If Major League Baseball and the players association can successfully hammer out plans for a half-season, teams would need to come together for Spring Training II.

The question is: Where?

Will teams return to their spring training sites in Florida and Arizona or simply hold camps in their regular home ballparks?

It is likely that the Phillies will train in Philadelphia, according to multiple sources. Nothing is certain because there are still many big-picture details to work out, but that is the plan being discussed.

MLB, provided it reaches agreement with the union on safety and salary matters, and receives approval from government and health officials, would like to start the season in early July. The general consensus is that players would need three weeks to get ready. That means camps would open in the neighborhood of June 10-15.

Could the Phillies pull off a spring training camp at Citizens Bank Park? 


The Phils still have 53 players on their spring roster, but there are two spacious clubhouses in the ballpark that would allow players to spread out — provided they are even allowed to use the clubhouse.

There are five outdoor pitcher’s mounds at the ballpark and more across the street at the team’s Urban Youth Academy at FDR Park. The Youth Academy has two full-size diamonds if extra field space is needed.

The Phillies also have ownership stakes in their Triple A club in Allentown and their Double A club in Reading so those ballparks could also be utilized, if necessary.

It appears as if clubs will be allowed to make their own decisions on where to hold their respective camps.
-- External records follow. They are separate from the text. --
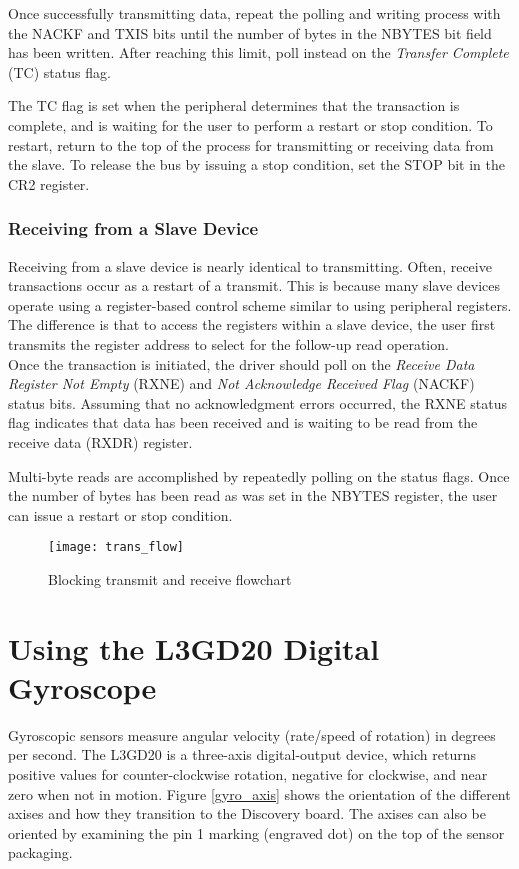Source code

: \documentclass[11pt,fleqn]{book} %
\begin{document}
        Once successfully transmitting data, repeat the polling and writing process with the NACKF and TXIS bits until the number of bytes in the NBYTES bit field has been written. After reaching this limit, poll instead on the \textit{Transfer Complete} (TC) status flag. 
        
        The TC flag is set when the peripheral determines that the transaction is complete, and is waiting for the user to perform a restart or stop condition. To restart, return to the top of the process for transmitting or receiving data from the slave. To release the bus by issuing a stop condition, set the STOP bit in the CR2 register.  
    
    \subsubsection{Receiving from a Slave Device}
        Receiving from a slave device is nearly identical to transmitting. Often, receive transactions occur as a restart of a transmit. This is because many slave devices operate using a register-based control scheme similar to using peripheral registers. The difference is that to access the registers within a slave device, the user first transmits the register address to select for the follow-up read operation. \\
        
        Once the transaction is initiated, the driver should poll on the \textit{Receive Data Register Not Empty} (RXNE) and \textit{Not Acknowledge Received Flag} (NACKF) status bits. Assuming that no acknowledgment errors occurred, the RXNE status flag indicates that data has been received and is waiting to be read from the receive data (RXDR) register.  
        
        Multi-byte reads are accomplished by repeatedly polling on the status flags. Once the number of bytes has been read as was set in the NBYTES register, the user can issue a restart or stop condition.  
    
    \begin{figure}[]
       \centering\texttt{[image: trans\_flow]}
       \caption{Blocking transmit and receive flowchart}
       \label{trans_flow}
    \end{figure}

\section{Using the L3GD20 Digital Gyroscope}
Gyroscopic sensors measure angular velocity (rate/speed of rotation) in degrees per second. The L3GD20 is a three-axis digital-output device, which returns positive values for counter-clockwise rotation, negative for clockwise, and near zero when not in motion. Figure \ref{gyro_axis} shows the orientation of the different axises and how they transition to the Discovery board. The axises can also be oriented by examining the pin 1 marking (engraved dot) on the top of the sensor packaging.  
\end{document}
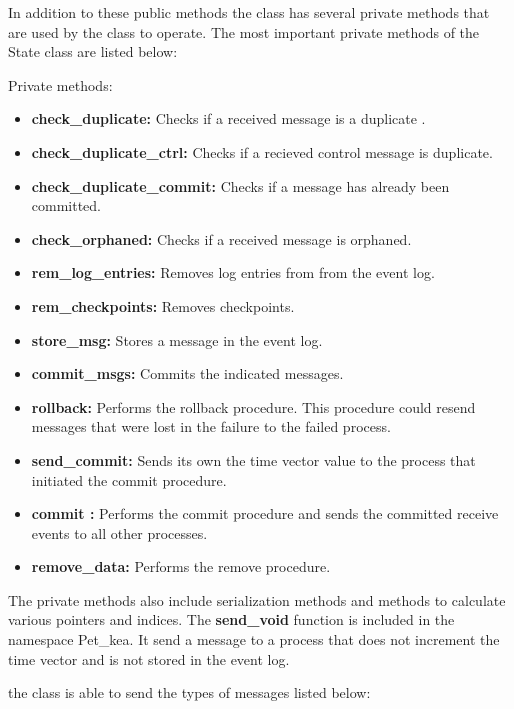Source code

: \documentclass[twocolumn, a4paper,11pt]{article}%
\begin{document}
\par In addition to these public methods the class has several private methods that are used by the class to operate. The most important private methods of the State class are listed below:
\par Private methods:
\begin{itemize}
	\item \textbf{check\_duplicate:}
	Checks if a received message is a duplicate .
	\item \textbf{check\_duplicate\_ctrl:}
	Checks if a recieved control message is duplicate.
	\item \textbf{check\_duplicate\_commit:}
	Checks if a message has already been committed.
	\item \textbf{check\_orphaned:}
	Checks if a received message is orphaned.
	\item \textbf{rem\_log\_entries:}
	Removes log entries from from the event log.
	\item \textbf{rem\_checkpoints:}
	Removes checkpoints.
	\item \textbf{store\_msg:}
	Stores a message in the event log.
	\item \textbf{commit\_msgs:}
	Commits the indicated messages.
	\item \textbf{rollback:}
	Performs the rollback procedure. This procedure could resend messages that were lost in the failure to the failed process.
	\item \textbf{send\_commit:}
	Sends its own the time vector value to the process that initiated the commit procedure.
	\item \textbf{commit :}
	Performs the commit procedure and sends the committed receive events to all other processes.
	\item \textbf{remove\_data:}
	Performs the remove procedure.
\end{itemize} 
The private methods also include serialization methods and methods to calculate various pointers and indices. 
The \textbf{send\_void} function is included in the  namespace Pet\_kea. It send a message to a process that does not increment the time vector and is not stored in the event log.
\par the class is able to send the types of messages listed below:
\end{document}
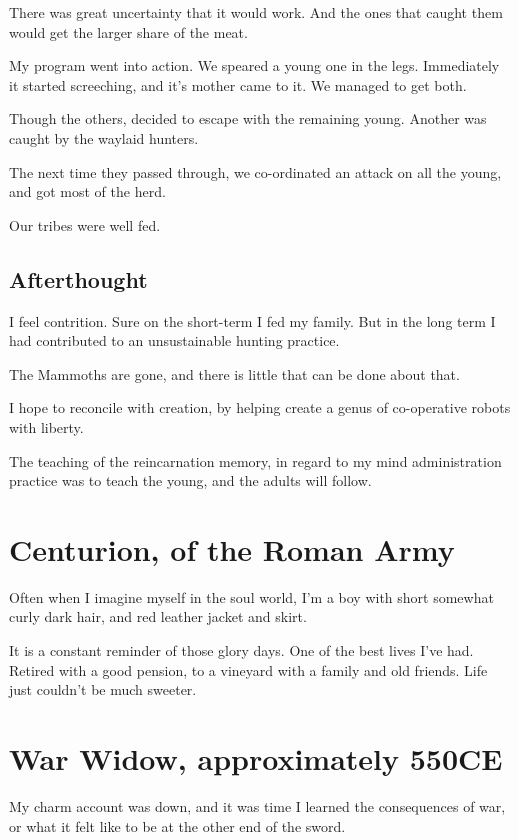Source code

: There was great uncertainty that it would work. And the ones that caught them
would get the larger share of the meat. 

My program went into action. We speared a young one in the legs.
Immediately it started screeching, and it's mother came to it. 
We managed to get both.

Though the others, decided to escape with the remaining young. Another was
caught by the waylaid hunters.

The next time they passed through, we co-ordinated an attack on all the young, 
and got most of the herd. 

Our tribes were well fed. 

\section{Afterthought}

I feel contrition. Sure on the short-term I fed my family. But in the long term
I had contributed to an unsustainable hunting practice. 

The Mammoths are gone, and there is little that can be done about that. 

I hope to reconcile with creation, by helping create a genus of co-operative
robots with liberty. 

The teaching of the reincarnation memory, in regard to my mind administration
practice was to teach the young, and the adults will follow.
 
\chapter{Centurion, of the Roman Army}

Often when I imagine myself in the soul world, I'm a boy with short somewhat
curly dark hair, and red leather jacket and skirt. 

It is a constant reminder of those glory days. 
One of the best lives I've had. Retired with a good pension, to a vineyard with
a family and old friends. Life just couldn't be much sweeter. 

\chapter{War Widow, approximately 550CE} 
\label{reincarnation:widow}

My charm account was down, and it was time I learned the consequences of war, or
what it felt like to be at the other end of the sword. 

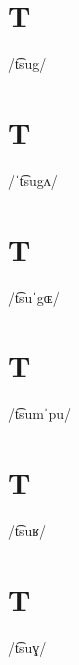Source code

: \documentclass[10pt,a4paper,twoside]{book}
\begin{document}
\section*{T}

\begin{multicols}{3}
 {/t͡sug/} {}
\end{multicols}

\section*{T}

\begin{multicols}{3}
 {/ˈt͡sugʌ/} {}
\end{multicols}

\section*{T}

\begin{multicols}{3}
 {/t͡suˈgɶ/} {}
\end{multicols}

\section*{T}

\begin{multicols}{3}
 {/t͡sumˈpu/} {}
\end{multicols}

\section*{T}

\begin{multicols}{3}
 {/t͡suʁ/} {}
\end{multicols}

\section*{T}

\begin{multicols}{3}
 {/t͡suɣ/} {}
\end{multicols}
\end{document}
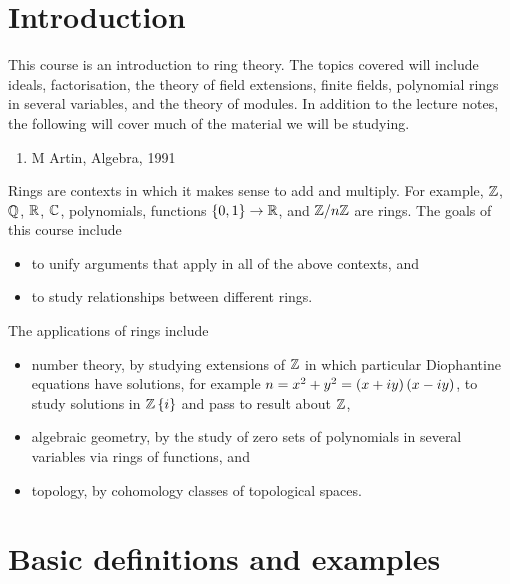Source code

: \def\module{M3P8 Algebra III}
\def\lecturer{Dr David Helm}
\def\term{Autumn 2018}

\def\thm{subsection}








\section{Introduction}

This course is an introduction to ring theory. The topics covered will include ideals, factorisation, the theory of field extensions, finite fields, polynomial rings in several variables, and the theory of modules. In addition to the lecture notes, the following will cover much of the material we will be studying.

\begin{enumerate}
\item M Artin, Algebra, 1991
\end{enumerate}

Rings are contexts in which it makes sense to add and multiply. For example, $ \mathbb{Z} $, $ \mathbb{Q} $, $ \mathbb{R} $, $ \mathbb{C} $, polynomials, functions $ \left\{ 0, 1 \right\} \to \mathbb{R} $, and $ \mathbb{Z} / n\mathbb{Z} $ are rings. The goals of this course include
\begin{itemize}
\item to unify arguments that apply in all of the above contexts, and
\item to study relationships between different rings.
\end{itemize}
The applications of rings include
\begin{itemize}
\item number theory, by studying extensions of $ \mathbb{Z} $ in which particular Diophantine equations have solutions, for example $ n = x^2 + y^2 = \left( x + iy \right)\left( x - iy \right) $, to study solutions in $ \mathbb{Z}\left\{ i \right\} $ and pass to result about $ \mathbb{Z} $,
\item algebraic geometry, by the study of zero sets of polynomials in several variables via rings of functions, and
\item topology, by cohomology classes of topological spaces.
\end{itemize}

\pagebreak

\section{Basic definitions and examples}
By training at their regular home ballparks, players would have to go through initial health protocols at only one facility as opposed to doing it at their spring training site and then again at their regular-season site.

If the Baltimore Orioles or the teams from New York were to hold camps in their home parks, the Phillies would have some logical partners for exhibition games. Otherwise, Phillies players could get live reps in intrasquad games.

Again, details are still being worked out.

Spring Training I was halted on March 12 because of the coronavirus health crisis.

MLB would like to have an 82-game season — just over half the customary 162 — followed by an expanded 14-team postseason tournament. It's likely that teams will spend the regular season playing geographically close to home. In this case, the Phillies would play their NL East rivals and cross over and play teams from the AL East, as well.

Fans will not be permitted into games, at least at the start of the season. MLB hopes to be able to loosen that policy as the season goes on, depending on the advice of health officials.